国内外の矛盾が招いたベトナム反中暴乱
中越海上衝突は深刻な反中暴乱事件へと発展していき、多くの国際問題研究者やウォッチャーに衝撃を与え、驚かせた。筆者は、今回の反中暴乱事件はベトナム国内に長年蓄積されてきた矛盾が一気に爆発した縮図で、国際・国内の多方面の要因が総合的に作用した結果であり、必然中の偶然であった、と考える。
第一に、ここ数年、ベトナムは金融危機の影響を受け、景気の下向き圧力が強まり、大量の労働者が失業し、貧富の二極分化が深刻化し、国内民衆の政府に対する不満を呼び、少数の不法分子が機に乗じていざこざを起こし、不満をぶちまけた。
第二に、ベトナム国内外の人権組織と民主促進団体が相互に結託し、民衆の「愛国の情熱」を利用し、そそのかして騒動を起こし、機に乗じて反中暴乱を起こした。反中デモは最初にベトナム国外で行われ、デモ参加者の一部は国外脱出した反政府分子だった。この事件は表面的には反中暴乱だが、実のところその真実と背後の目的はベトナム政府と党に対する反対であったと思われる。しかし客観的には、中国系企業と中国人が最大の被害者となった。
第三に、ベトナム民衆の外資企業に対する複雑で矛盾した心理が反映されている。ベトナムは革新開放を実行し、外資企業がベトナムに進出し急成長を遂げているが、ベトナムの民衆は外資企業に対して一種矛盾した心理を抱いており、歓迎と拒否の相半ばした心情が見られる。
第四に、ベトナムの党と政府上層部に、対中関係について深刻な意見の食い違いが見られる。ベトナムの親中強硬派は「北派」の利益を代表し、中越両党と両国の友好関係の大局を強調し、前世代の指導者が結んだ同志であり兄弟のような友好関係を大事にしている。しかしグエン・タン・ズン総理を指導者とする少数の政府上層部は「南派」の利益を代表し、現実主義国家利益至上原則に従い、ベトナム民族主義と若者の心情を反映している。従って、今回の衝突において、グエン・タン・ズン総理の領海に関するさまざまな発言や行為が、反中暴乱事件での政府の無策ぶりを招いた要因でもある、と我々は見ている。

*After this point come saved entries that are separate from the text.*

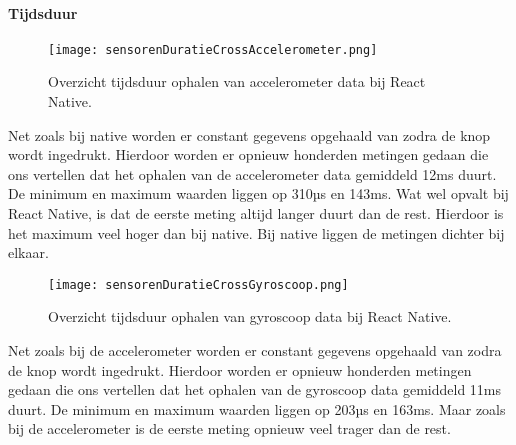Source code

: \paragraph{Tijdsduur}
\begin{figure}[H]
    \centering
    \texttt{[image: sensorenDuratieCrossAccelerometer.png]}
    \caption{Overzicht tijdsduur ophalen van accelerometer data bij React Native.}
\end{figure}
Net zoals bij native worden er constant gegevens opgehaald van zodra de knop wordt ingedrukt. 
Hierdoor worden er opnieuw honderden metingen gedaan die ons vertellen dat het ophalen
van de accelerometer data gemiddeld 12ms duurt. De minimum en maximum waarden liggen op 310µs en 143ms.
Wat wel opvalt bij React Native, is dat de eerste meting altijd langer duurt dan de rest. 
Hierdoor is het maximum veel hoger dan bij native. Bij native liggen de metingen dichter bij elkaar. 
\begin{figure}[H]
    \centering
    \texttt{[image: sensorenDuratieCrossGyroscoop.png]}
    \caption{Overzicht tijdsduur ophalen van gyroscoop data bij React Native.}
\end{figure}
Net zoals bij de accelerometer worden er constant gegevens opgehaald van zodra de knop wordt ingedrukt. 
Hierdoor worden er opnieuw honderden metingen gedaan die ons vertellen dat het ophalen
van de gyroscoop data gemiddeld 11ms duurt. De minimum en maximum waarden liggen op 203µs en 163ms.
Maar zoals bij de accelerometer is de eerste meting opnieuw veel trager dan de rest.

今回の衝突における米国要素は無視できない。米国は世界の霸権国家であり、米国の地縁政治利益は世界に広がり、米国は国際舞台でリーダーの役割を演じ続けなければならない。中国は台頭しつつある大国であり、中国の台頭は米国にとって一種の恐怖感を伴い、脅威であり試練でもある。中国の台頭を前にして、米国は中国の「挑発」に対応する準備はできていると述べ、「アジア回帰」を発表し、東中国海・南中国海の紛争で中国を批判し非難し続けている。その一方で、米国はそのアジア太平洋の地縁政治利益を守るため、必然的に同盟国との関係を強化し、同盟国の中国に対する挑発行為に助勢せざるを得ないのである。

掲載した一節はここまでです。